The years have not all been easy. I keep a card from Todd taped to my computer screen. It reads:

I know it has been a rough few months, or year, or maybe even decades,

but you will always be my Valentine. I love you very     much…Your Husband, Todd

That sums it up. We have had our share of rough years and decades. Maybe more than some. I think very few marriages could survive the challenges we have faced. There have been times when we want to throw in the towel and quit. I think what makes a marriage work is not quitting.

I read this recently on social media (full disclosure I am posting this myself today on mine).:

“A perfect marriage is just two imperfect people who refuse to give up on each other.”

How have we made it work? How has our relationship lasted for 36+ years? There is no magic or secret sauce. The answer is simply not giving up on each other.

We both have just refused to quit.
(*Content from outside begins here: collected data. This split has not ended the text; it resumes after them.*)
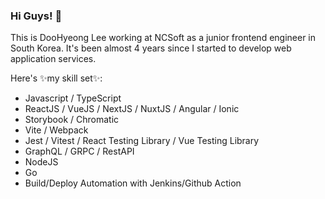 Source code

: 
### Hi Guys! 👋
This is DooHyeong Lee working at NCSoft as a junior frontend engineer in South Korea.
It's been almost 4 years since I started to develop web application services. 

Here's ✨my skill set✨:

- Javascript / TypeScript
- ReactJS / VueJS / NextJS / NuxtJS / Angular / Ionic
- Storybook / Chromatic
- Vite / Webpack
- Jest / Vitest / React Testing Library / Vue Testing Library
- GraphQL / GRPC / RestAPI
- NodeJS
- Go
- Build/Deploy Automation with Jenkins/Github Action
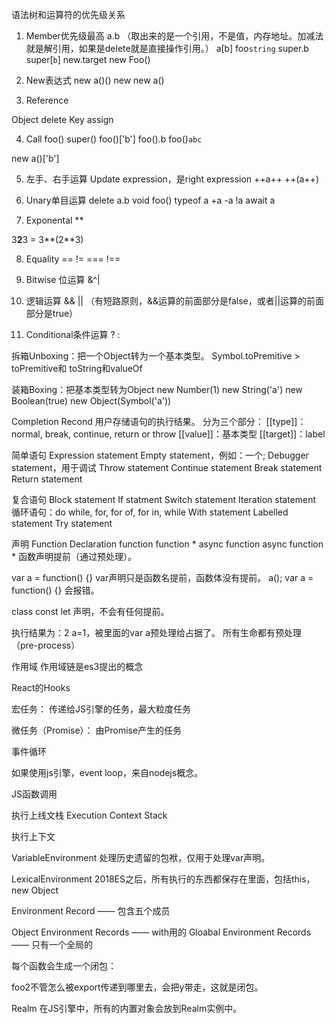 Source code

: 语法树和运算符的优先级关系

1. Member优先级最高
a.b   （取出来的是一个引用，不是值，内存地址。加减法就是解引用，如果是delete就是直接操作引用。）
a[b]
foo`string`
super.b
super[`b`]
new.target
new Foo()

2. New表达式
new a()()
new new a()

3. Reference

Object                                       delete
Key						  assign

4. Call
foo()
super()
foo()['b']
foo().b
foo()`abc`

new a()['b']


5. 左手、右手运算
Update expression，是right expression
++a++   ++(a++)

6. Unary单目运算
delete a.b
void foo()
typeof a
+a
-a
!a
await a

7. Exponental
**

3**2**3 = 3**(2**3)

8. Equality
==
!=
===
!==

9. Bitwise
位运算
&^|

10. 逻辑运算 && || （有短路原则，&&运算的前面部分是false，或者||运算的前面部分是true）

11. Conditional条件运算
? :

拆箱Unboxing：把一个Object转为一个基本类型。
Symbol.toPremitive > toPremitive和 toString和valueOf

装箱Boxing：把基本类型转为Object
new Number(1)
new String('a')
new Boolean(true)
new Object(Symbol('a'))


Completion Recond
用户存储语句的执行结果。
分为三个部分：
[[type]]：normal, break, continue, return or throw
[[value]]：基本类型
[[target]]：label

简单语句
Expression statement
Empty statement，例如：一个;
Debugger statement，用于调试
Throw statement
Continue statement
Break statement
Return statement

复合语句
Block statement
If statment
Switch statement
Iteration statement 循环语句：do while, for, for of, for in, while
With statement
Labelled statement
Try statement


声明
Function Declaration
function
function *
async function
async function *
函数声明提前（通过预处理）。

var a = function() {}
var声明只是函数名提前，函数体没有提前。
a();
var a = function() {}
会报错。 


class
const
let
声明，不会有任何提前。



执行结果为：2
a=1，被里面的var a预处理给占据了。
所有生命都有预处理（pre-process）

作用域
作用域链是es3提出的概念

React的Hooks


宏任务：
传递给JS引擎的任务，最大粒度任务

微任务（Promise）：
由Promise产生的任务

事件循环

如果使用js引擎，event loop，来自nodejs概念。




JS函数调用


执行上线文栈 Execution Context Stack


执行上下文


VariableEnvironment
处理历史遗留的包袱，仅用于处理var声明。

LexicalEnvironment
2018ES之后，所有执行的东西都保存在里面，包括this，new Object

Environment Record —— 包含五个成员

Object Environment Records —— with用的
Gloabal Environment Records —— 只有一个全局的

每个函数会生成一个闭包：

foo2不管怎么被export传递到哪里去，会把y带走，这就是闭包。


Realm
在JS引擎中，所有的内置对象会放到Realm实例中。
Again and again and again.

The Suck In Being Stuck Together

I have shared before that the COVID lockdowns and isolation have been extremely difficult for Emily. Her agitation, anxiety, and anger increased. Medication has mitigated some of the increase, but the remaining appears to be behavioral. Eighteen months later and things are still complex.
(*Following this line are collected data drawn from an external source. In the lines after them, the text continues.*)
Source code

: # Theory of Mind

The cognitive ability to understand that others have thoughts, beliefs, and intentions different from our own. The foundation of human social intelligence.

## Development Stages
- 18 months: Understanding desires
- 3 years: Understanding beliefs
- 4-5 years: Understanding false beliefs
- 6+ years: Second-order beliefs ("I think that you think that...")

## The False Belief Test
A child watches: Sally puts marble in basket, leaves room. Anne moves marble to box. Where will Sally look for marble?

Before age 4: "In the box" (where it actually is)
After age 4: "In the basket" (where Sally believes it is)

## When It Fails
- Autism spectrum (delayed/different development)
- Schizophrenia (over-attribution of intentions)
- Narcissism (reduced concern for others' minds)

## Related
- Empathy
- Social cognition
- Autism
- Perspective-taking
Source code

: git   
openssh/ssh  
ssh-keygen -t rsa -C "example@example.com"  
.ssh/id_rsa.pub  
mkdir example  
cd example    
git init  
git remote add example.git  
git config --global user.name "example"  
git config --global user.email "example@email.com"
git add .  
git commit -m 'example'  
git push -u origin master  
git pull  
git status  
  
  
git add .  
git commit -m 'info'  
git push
In the past month, the opportunities for Emily to go out have increased. We have been able to access outside services a few times a week. The caregivers report back that Emily was happy, delightful, quiet, and calm. I am grateful Emily is behaving well for others, but there is an undercurrent of resentment that percolates below the surface.

Before I even pull into the driveway at our house, her protests begin. She is angry, agitated, anxious, and LOUD. Loud is in all caps but does not capture the magnitude of her volume. (I downloaded a decibel meter for entertainment and curiosity purposes only. Emily’s squeals range between “construction site” and “rock concert”.)

I have posted photos on social media of Emily in the community looking calm, smiling, and happy. These images bring me great joy with a side of sadness. I want her to be content at home with me. I want to be around the woman I see in those photos.

One of her caregivers made the comment that it appears being at home triggers her agitation. I was discussing this with a friend that I met online. This woman has never met us in person but made a similar observation. She noted that Emily seemed content and happy in photos where she is out in the community and not with Mom (ouch). Her thoughts, while a bit painful to hear, are one hundred percent accurate.

Emily and I have been stuck with each other for a year and ½. We have coexisted in our 1,000 square foot home. I am working hard to make things work. All Emily wants is to get out of Dodge. (What does get out of Dodge even mean? Should I Google that before I post? Probably. If Dodge has been canceled, please let me know.)

While the family is fighting for bandwidth (literally), Emily is stuck watching hours of television or listening to music. Even Emily tires of watching The Wiggles and music videos. How many times can we find Emma’s bow? In case you are curious, the answer is right under her nose.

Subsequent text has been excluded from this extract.